Max Mara Resort 2027 Collection


A giant teddy bear kept watch over Max Mara’s 75th-anniversary celebrations at Shanghai’s Long Museum. The supersized mascot was a tribute to the teddy coat, the brand’s fluffy phenomenon, which, alongside the immortal 101801 camel coat, has wrapped countless women in a cocoon of practical chic. The talent for making pieces that survive every trend cycle and emerge impeccable after years of real-life wear is the Max Mara secret sauce. To mark the milestone, the label unveiled its resort 2027 collection in tandem with “The Max!”, an exhibition curated by Olivier Saillard. Think Night at the Museum, Reggio Emilia style.

For the exhibit, Saillard recreated the atmosphere of the Biblioteca e Archivio d’Impresa, launched in 2003 by house founder Achille Maramotti to preserve and catalogue Max Mara’s history. Garments, fabrics, sketches, and photographs were displayed from warehouse-style crates, as if the brand’s memory had been unpacked for public viewing. Pre-show, visitors moved through nine chapters, devoted to the Maramotti cutting and sewing school, the company’s first factory, the evolution of its stylistic vocabulary, the art of tailoring, its enduring icons, and a meditation on color, among other things.

The show itself served as a reminder of Ian Griffith’s remarkable journey at Max Mara. Having joined the company in 1987 and become creative director in 2016, he has enjoyed a level of continuity that is disappearing rare in an industry where designer tenures increasingly resemble short-term leases rather than long-term commitments. Griffith’s longevity feels almost radical.

“Max Mara is fundamentally about city life,” he said at a preview. “Women navigating work, leisure, and everything in between. So for a collection built around urban energy, Shanghai felt inevitable.” There was also a certain historical symmetry to the choice. Max Mara opened a store in Shanghai in 1989, making it one of the first international fashion brands to establish a foothold in China, arriving long before the rest of fashion boarded the same train. He quoted a quip by Patricia Marx, writer and humorist at The New Yorker: New York may never sleep, but Shanghai “doesn’t even sit down.” As city mottos go, it summed up the mood.

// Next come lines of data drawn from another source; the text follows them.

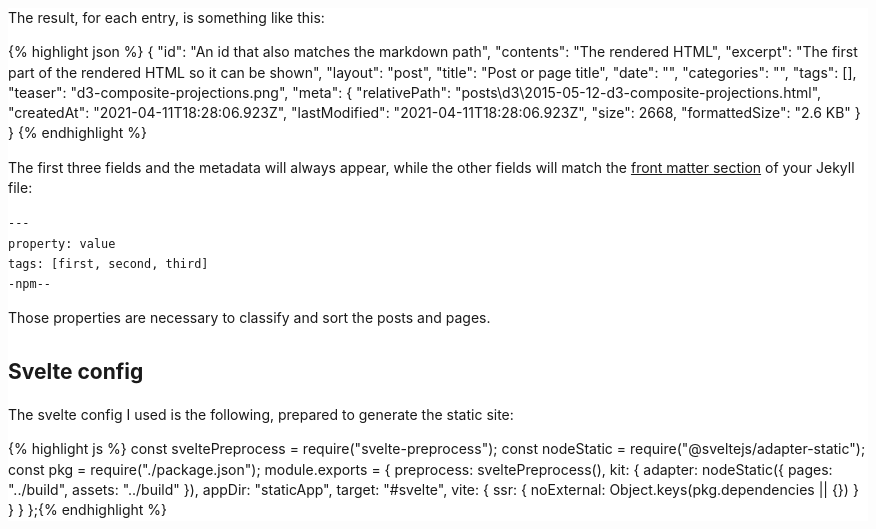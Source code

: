 The result, for each entry, is something like this:

{% highlight json %}
{
"id": "An id that also matches the markdown path",
"contents": "The rendered HTML",
"excerpt": "The first part of the rendered HTML so it can be shown",
"layout": "post",
"title": "Post or page title",
"date": "",
"categories": "",
"tags": [],
"teaser": "d3-composite-projections.png",
"meta": {
"relativePath": "posts\\d3\\2015-05-12-d3-composite-projections.html",
"createdAt": "2021-04-11T18:28:06.923Z",
"lastModified": "2021-04-11T18:28:06.923Z",
"size": 2668,
"formattedSize": "2.6 KB"
}
}
{% endhighlight %}

The first three fields and the metadata will always appear, while the other fields will match the [front matter section][front-matter] of your Jekyll file:

```
---
property: value
tags: [first, second, third]
-npm--
```

Those properties are necessary to classify and sort the posts and pages.

## Svelte config

The svelte config I used is the following, prepared to generate the static site:

{% highlight js %}
const sveltePreprocess = require("svelte-preprocess");
const nodeStatic = require("@sveltejs/adapter-static");
const pkg = require("./package.json");
module.exports = {
preprocess: sveltePreprocess(),
kit: {
adapter: nodeStatic({ pages: "../build", assets: "../build" }),
appDir: "staticApp",
target: "#svelte",
vite: {
ssr: {
noExternal: Object.keys(pkg.dependencies || {})
}
}
}
};{% endhighlight %}


[blogcode]: https://github.com/rveciana/geoexamples-blog
[blogspot]: http://geoexamples.blogspot.com/
[nextjs]: https://ghostinspector.com/blog/rebuilding-jekyll-website-next-js-theme-ui/
[svelte-kit]: https://kit.svelte.dev/docs
[markdown-json]: https://github.com/klaytonfaria/markdown-json#readme
[prismjs]: https://github.com/PrismJS/prism#readme
[sass]: https://sass-lang.com/
[gh-pages]: https://pages.github.com/
[front-matter]: https://jekyllrb.com/docs/front-matter/
[handlebars]: https://handlebarsjs.com/
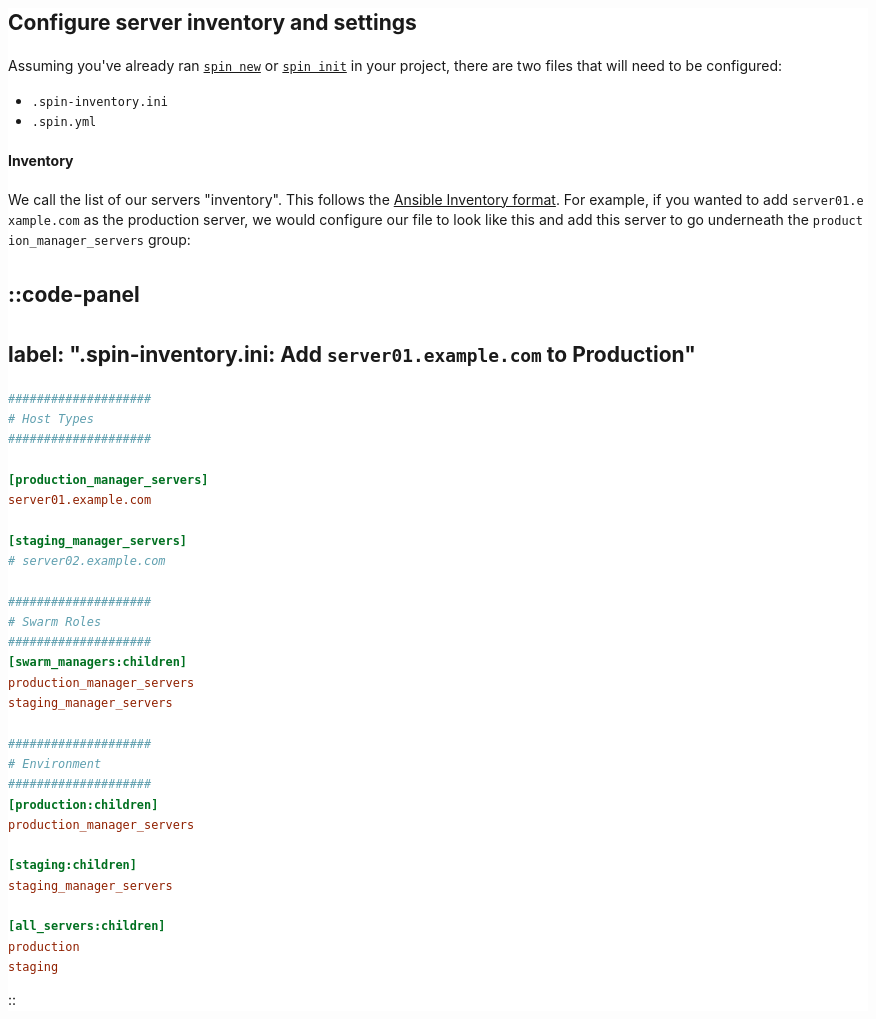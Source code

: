 
## Configure server inventory and settings
Assuming you've already ran [`spin new`](http://localhost:3000/open-source/spin/docs/command-reference/new) or [`spin init`](http://localhost:3000/open-source/spin/docs/command-reference/init) in your project, there are two files that will need to be configured:
- `.spin-inventory.ini`
- `.spin.yml`

#### Inventory
We call the list of our servers "inventory". This follows the [Ansible Inventory format](https://docs.ansible.com/ansible/latest/inventory_guide/intro_inventory.html). For example, if you wanted to add `server01.example.com` as the production server, we would configure our file to look like this and add this server to go underneath the `production_manager_servers` group:

::code-panel
---
label: ".spin-inventory.ini: Add `server01.example.com` to Production"
---
```ini
####################
# Host Types
####################

[production_manager_servers]
server01.example.com

[staging_manager_servers]
# server02.example.com

####################
# Swarm Roles
####################
[swarm_managers:children]
production_manager_servers
staging_manager_servers

####################
# Environment
####################
[production:children]
production_manager_servers

[staging:children]
staging_manager_servers

[all_servers:children]
production
staging
```
::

“Kinetic chic,” as Griffiths dubbed the collection, had its roots in a long-standing Max Mara obsession: the Bauhaus. He explained that when Achille Maramotti founded the company in 1951, his ambition was nothing less than to create “the Bauhaus of fashion,” a place where good design mattered as much as good manufacturing, and where intelligent ideas were made accessible rather than intimidating. The comparison isn’t entirely fanciful. Max Mara’s original factory in Reggio Emilia bears more than a passing resemblance to Walter Gropius’s Bauhaus building in Dessau.

The Bauhaus has remained a recurring touchstone for Max Mara, not least because artists such as Anni Albers, one of Griffiths’s favorites, proved that a few stripes and geometric forms could generate enough visual energy to rival city traffic. The interplay of order and movement aligns with the sense of dynamism that has long run through the brand’s ethos. Griffith pursued the same idea here, using graphic patterns and sharp, cubic geometries in his designs.

Several male models walked the show, wearing Max Mara coats, soft-tailored suits, and knitwear. Griffiths noted that, especially in Asia, men have been adopting the brand. Fashion’s borrowing habits have historically run in the opposite direction, with women raiding men’s wardrobes; Max Mara is watching the pendulum swing back. There’s no dedicated menswear collection in the works, and perhaps there never will be. In today’s increasingly fluid landscape, Griffiths suggested, that distinction matters less and less. Rather than looking back at 75 years of history, team Max Mara seems more interested in what comes next.